Right out of school, Dale Shreve represented the type of business-focused leader that MHCA sought to develop among its earliest members. Though he holds an MSW (University of Michigan), Shreve’s studies focused on administration and management. In 1979, Shreve says that he was hired by Chuck Thayer, the clinically-focused head of Lucas County’s West Center (the predecessor to Harbor of Toledo, Ohio), “to do the administrative pieces that Chuck didn’t enjoy.”
“My appointment there was a realization that the organizations coming out of the CMHC movement needed administrative expertise to ensure long-term viability,” he maintains. Given its location in a prosperous segment of an urban county, Shreve says that the center “never had any direct federal funding.” And, while this was a disadvantage at the time, he believes it ultimately “may have put us ahead of the game.”
Minus federal support, the center came to rely on a mix of funding from its local mental health board, Medicaid, and from commercial insurance claims. This already diverse funding stream minimized the impact of Reagan-era budget cuts, while enabling the center to exercise some entrepreneurship. One effort involved creation of an EAP program whose revenues subsidized the center’s hard-pressed indigent care programs in the mid- to late ‘80s.

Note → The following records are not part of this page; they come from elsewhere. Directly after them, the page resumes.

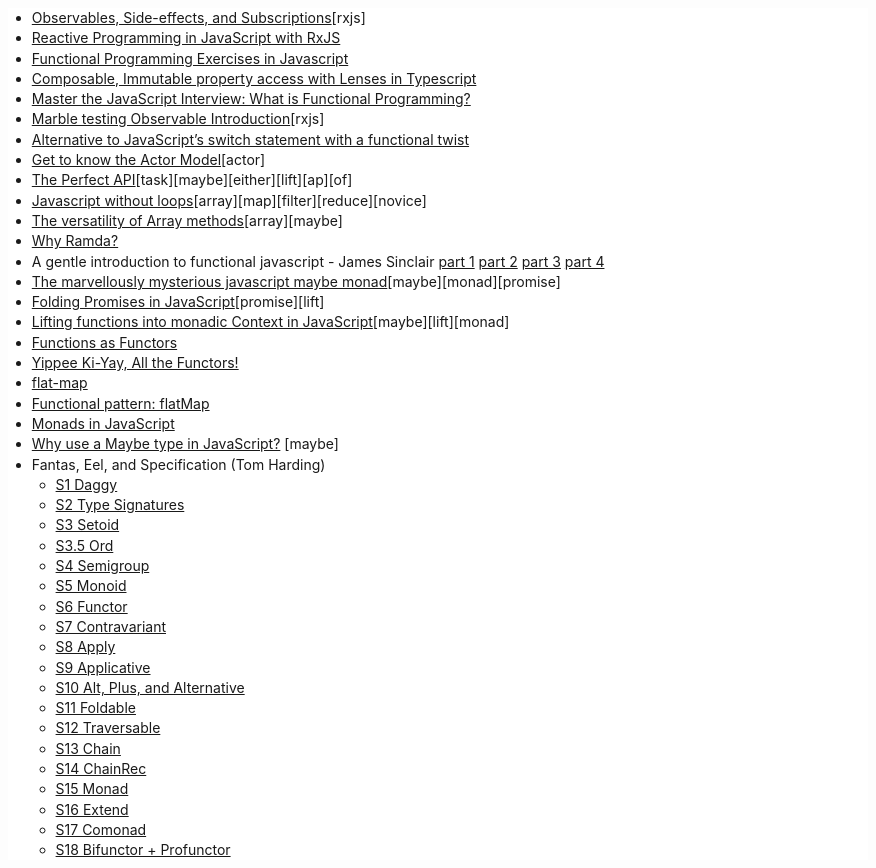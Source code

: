 - [Observables, Side-effects, and Subscriptions](https://blog.eyas.sh/2018/12/observables-side-effects-and-subscriptions/)[rxjs]
- [Reactive Programming in JavaScript with RxJS](https://blog.bitsrc.io/reactive-programming-in-javascript-with-rxjs-9db53c07ef14)
- [Functional Programming Exercises in Javascript](http://reactivex.io/learnrx/)
- [Composable, Immutable property access with Lenses in Typescript](https://medium.com/@reidev275/composable-immutable-property-access-with-lenses-in-typescript-798da4ddc30e)
- [Master the JavaScript Interview: What is Functional Programming?](https://medium.com/javascript-scene/master-the-javascript-interview-what-is-functional-programming-7f218c68b3a0)
- [Marble testing Observable Introduction](https://medium.com/@bencabanes/marble-testing-observable-introduction-1f5ad39231c)[rxjs]
- [Alternative to JavaScript’s switch statement with a functional twist](https://codeburst.io/alternative-to-javascripts-switch-statement-with-a-functional-twist-3f572787ba1c)
- [Get to know the Actor Model](https://monades.roperzh.com/get-to-know-the-actor-model/?utm_source=ESnextNews.com&utm_medium=Weekly+Newsletter&utm_campaign=2017-09-12)[actor]
- [The Perfect API](https://james-forbes.com/?/posts/the-perfect-api)[task][maybe][either][lift][ap][of]
- [Javascript without loops](https://jrsinclair.com/articles/2017/javascript-without-loops/)[array][map][filter][reduce][novice]
- [The versatility of Array methods](https://james-forbes.com/?/posts/versatility-of-array-methods)[array][maybe]
- [Why Ramda?](http://fr.umio.us/why-ramda/)
- A gentle introduction to functional javascript - James Sinclair
  [part 1](http://jrsinclair.com/articles/2016/gentle-introduction-to-functional-javascript-intro/)
  [part 2](http://jrsinclair.com/articles/2016/gentle-introduction-to-functional-javascript-arrays/)
  [part 3](http://jrsinclair.com/articles/2016/gentle-introduction-to-functional-javascript-functions/)
  [part 4](http://jrsinclair.com/articles/2016/gentle-introduction-to-functional-javascript-style/)
- [The marvellously mysterious javascript maybe monad](http://jrsinclair.com/articles/2016/marvellously-mysterious-javascript-maybe-monad/)[maybe][monad][promise]
- [Folding Promises in JavaScript](https://www.linkedin.com/pulse/folding-promises-javascript-vladimír-gorej)[promise][lift]
- [Lifting functions into monadic Context in JavaScript](https://www.linkedin.com/pulse/lifting-functions-monadic-context-javascript-vladimír-gorej)[maybe][lift][monad]
- [Functions as Functors](http://www.tomharding.me/2017/04/15/functions-as-functors/)
- [Yippee Ki-Yay, All the Functors!](http://www.tomharding.me/2016/12/31/yippee-ki-yay-other-functors/)
- [flat-map](https://martinfowler.com/articles/collection-pipeline/flat-map.html)
- [Functional pattern: flatMap](http://2ality.com/2017/04/flatmap.html)
- [Monads in JavaScript](https://curiosity-driven.org/monads-in-javascript)
- [Why use a Maybe type in JavaScript?](https://oliverjash.me/2017/04/10/why-use-a-maybe-type-in-javascript) [maybe]
- Fantas, Eel, and Specification (Tom Harding)
  - [S1 Daggy](http://www.tomharding.me/2017/03/03/fantas-eel-and-specification/)
  - [S2 Type Signatures](http://www.tomharding.me/2017/03/08/fantas-eel-and-specification-2/)
  - [S3 Setoid](http://www.tomharding.me/2017/03/09/fantas-eel-and-specification-3/)
  - [S3.5 Ord](http://www.tomharding.me/2017/04/09/fantas-eel-and-specification-3.5/)
  - [S4 Semigroup](http://www.tomharding.me/2017/03/13/fantas-eel-and-specification-4/)
  - [S5 Monoid](http://www.tomharding.me/2017/03/21/fantas-eel-and-specification-5/)
  - [S6 Functor](http://www.tomharding.me/2017/03/27/fantas-eel-and-specification-6/)
  - [S7 Contravariant](http://www.tomharding.me/2017/04/03/fantas-eel-and-specification-7/)
  - [S8 Apply](http://www.tomharding.me/2017/04/10/fantas-eel-and-specification-8/)
  - [S9 Applicative](http://www.tomharding.me/2017/04/17/fantas-eel-and-specification-9/)
  - [S10 Alt, Plus, and Alternative](http://www.tomharding.me/2017/04/24/fantas-eel-and-specification-10/)
  - [S11 Foldable](http://www.tomharding.me/2017/05/01/fantas-eel-and-specification-11/)
  - [S12 Traversable](http://www.tomharding.me/2017/05/08/fantas-eel-and-specification-12/)
  - [S13 Chain](http://www.tomharding.me/2017/05/15/fantas-eel-and-specification-13/)
  - [S14 ChainRec](http://www.tomharding.me/2017/05/30/fantas-eel-and-specification-14/)
  - [S15 Monad](http://www.tomharding.me/2017/06/05/fantas-eel-and-specification-15/)
  - [S16 Extend](http://www.tomharding.me/2017/06/12/fantas-eel-and-specification-16/)
  - [S17 Comonad](http://www.tomharding.me/2017/06/19/fantas-eel-and-specification-17/)
  - [S18 Bifunctor + Profunctor](http://www.tomharding.me/2017/06/26/fantas-eel-and-specification-18/)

When Thayer retired in 1999, Shreve became CEO of Harbor, which has grown into a multi-disciplinary behavioral health services provider with a $22 million annual budget and a staff of 360. In his 14 years as an MHCA member, he served as an MHCA board director, as Chairman of MHCA’s for-profit subsidiary company, Mental Healthcare America, and as a board director for the Mental Health Risk Retention Group, the professional liability insurance company founded by MHCA in 1987.
Shreve, who moved with his family to Tallahassee in early 2013, shares his predecessor’s belief in MHCA’s value, calling his new post “a dream job.” But, he warns, the field must confront many very real challenges. One is health reform: “All of our members are struggling with health reform. How does the ACA get implemented? What role do a CEO and an organization have in ensuring that behavioral health services are delivered in local market?”
The process—and the answers, he says, have been “anything but clear.”
Another challenge, for many members, involves the service/funding mix: “Some members are more or exclusively ‘public-focused’ in their business and revenues. The challenge for them is—without ignoring the traditional market adults who need chronic care—how do you address the needs of a general population with physical health issues? How do you integrate behavioral health in health and medical homes? How do you expand and balance services so you can be more available to youth, serve the subset of those with autism, and other needs?”
And finally, there is the original challenge—the one that helped to launch MHCA, yet continues to vex it and every other national organization within the field: Shreve describes it as “working with a national group of providers, coming to grips with how best to implement programs locally, though each state and local implementation is totally different.”